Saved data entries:

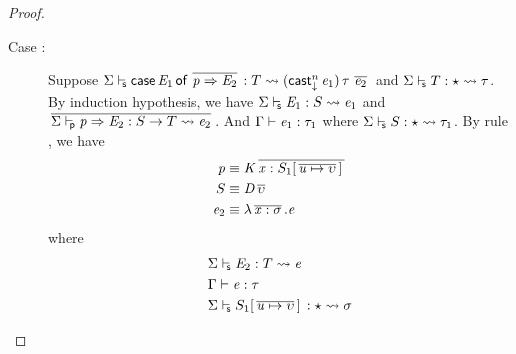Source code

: \begin{proof}
\begin{description}
        \item[Case :] Suppose $ \Sigma  \vdash_{\!\!\mathsf{s} }  \mathsf{case} \, \mathit{E_{{\mathrm{1}}}} \, \mathsf{of} \, \,\overline{  \mathit{p}  \Rightarrow  \mathit{E_{{\mathrm{2}}}}  }\,  :  T   \rightsquigarrow   (  \mathsf{cast}_{\downarrow}^n \, \mathit{e_{{\mathrm{1}}}}  ) \, \tau \, \,\overline{  \mathit{e_{{\mathrm{2}}}}  }\, $ and $ \Sigma  \vdash_{\!\!\mathsf{s} }  T  :  \star   \rightsquigarrow   \tau $. By induction hypothesis, we have $ \Sigma  \vdash_{\!\!\mathsf{s} }  \mathit{E_{{\mathrm{1}}}}  :  S   \rightsquigarrow   \mathit{e_{{\mathrm{1}}}} $ and $\,\overline{   \Sigma  \vdash_{\!\!\mathsf{p} }  \mathit{p}   \Rightarrow   \mathit{E_{{\mathrm{2}}}}  :  S   \rightarrow   T   \rightsquigarrow   \mathit{e_{{\mathrm{2}}}}   }\,$. And $\Gamma  \vdash  \mathit{e_{{\mathrm{1}}}}  :  \tau_{{\mathrm{1}}}$ where $ \Sigma  \vdash_{\!\!\mathsf{s} }  S  :  \star   \rightsquigarrow   \tau_{{\mathrm{1}}} $. By rule , we have
        \begin{align*}
            \mathit{p} & \equiv  \mathit{K}  \,\overline{  \mathit{x}  :  S_{{\mathrm{1}}}  [  \,\overline{  \mathit{u}  \mapsto  \upsilon  }\,  ] \,  }\, \\
            S & \equiv  \mathit{D}    \,\overline{  \upsilon  }\, \\
            \mathit{e_{{\mathrm{2}}}} & \equiv  \lambda  \,\overline{  \mathit{x}  :  \sigma  }\,  .  \mathit{e}
        \end{align*}
        where
        \begin{align*}
            & \Sigma  \vdash_{\!\!\mathsf{s} }  \mathit{E_{{\mathrm{2}}}}  :  T   \rightsquigarrow   \mathit{e}  \\
            &\Gamma  \vdash  \mathit{e}  :  \tau \\
            & \Sigma  \vdash_{\!\!\mathsf{s} }  S_{{\mathrm{1}}}  [  \,\overline{  \mathit{u}  \mapsto  \upsilon  }\,  ] \,  :  \star   \rightsquigarrow   \sigma 
        \end{align*}

\end{description}
\end{proof}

*Work instructions:* Checking each line of the data, count the ones containing "begin", and give only that count.

*Task answer:* 4